Exercise materials »
※

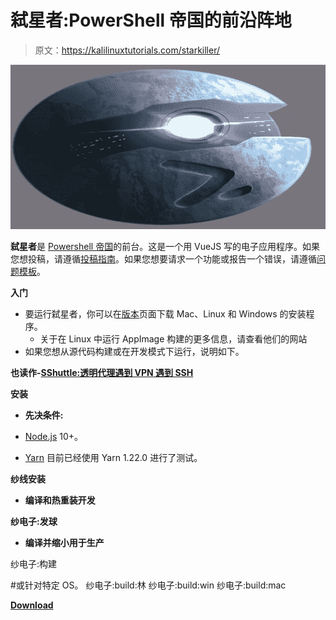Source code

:# 弑星者:PowerShell 帝国的前沿阵地

> 原文：<https://kalilinuxtutorials.com/starkiller/>

[![Starkiller : A Frontend for PowerShell Empire](img//870d211e59749be3c3463c372bb7ef2b.png "Starkiller : A Frontend for PowerShell Empire")](https://1.bp.blogspot.com/-1NjjqR3eVrM/XnzqCY2WqII/AAAAAAAAFrA/2zN9I4be-RICjgJTmHWHDFy1KHZhxdhTACLcBGAsYHQ/s1600/icon%25281%2529.png)

**弑星者**是 [Powershell 帝国](https://github.com/BC-SECURITY/Empire/)的前台。这是一个用 VueJS 写的电子应用程序。如果您想投稿，请遵循[投稿指南](https://github.com/BC-SECURITY/Starkiller/blob/master/CONTRIBUTING.md)。如果您想要请求一个功能或报告一个错误，请遵循[问题模板](https://github.com/BC-SECURITY/Starkiller/blob/master/.github/ISSUE_TEMPLATE.md)。

**入门**

*   要运行弑星者，你可以在[版本](https://github.com/BC-SECURITY/Starkiller/releases)页面下载 Mac、Linux 和 Windows 的安装程序。
    *   关于在 Linux 中运行 AppImage 构建的更多信息，请查看他们的网站
*   如果您想从源代码构建或在开发模式下运行，说明如下。

**也读作-[SShuttle:透明代理遇到 VPN 遇到 SSH](https://kalilinuxtutorials.com/sshuttle/)**

**安装**

*   **先决条件:**

*   [Node.js](http://nodejs.org/) 10+。
*   [Yarn](https://classic.yarnpkg.com/en/docs/install) 目前已经使用 Yarn 1.22.0 进行了测试。

**纱线安装**

*   **编译和热重装开发**

**纱电子:发球**

*   **编译并缩小用于生产**

纱电子:构建

#或针对特定 OS。
纱电子:build:林
纱电子:build:win
纱电子:build:mac

[**Download**](https://github.com/BC-SECURITY/Starkiller)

※

Problem details » Show all lines from the data that contain "github".

Answer area »
**弑星者**是 [Powershell 帝国](https://github.com/BC-SECURITY/Empire/)的前台。这是一个用 VueJS 写的电子应用程序。如果您想投稿，请遵循[投稿指南](https://github.com/BC-SECURITY/Starkiller/blob/master/CONTRIBUTING.md)。如果您想要请求一个功能或报告一个错误，请遵循[问题模板](https://github.com/BC-SECURITY/Starkiller/blob/master/.github/ISSUE_TEMPLATE.md)。
*   要运行弑星者，你可以在[版本](https://github.com/BC-SECURITY/Starkiller/releases)页面下载 Mac、Linux 和 Windows 的安装程序。
[**Download**](https://github.com/BC-SECURITY/Starkiller)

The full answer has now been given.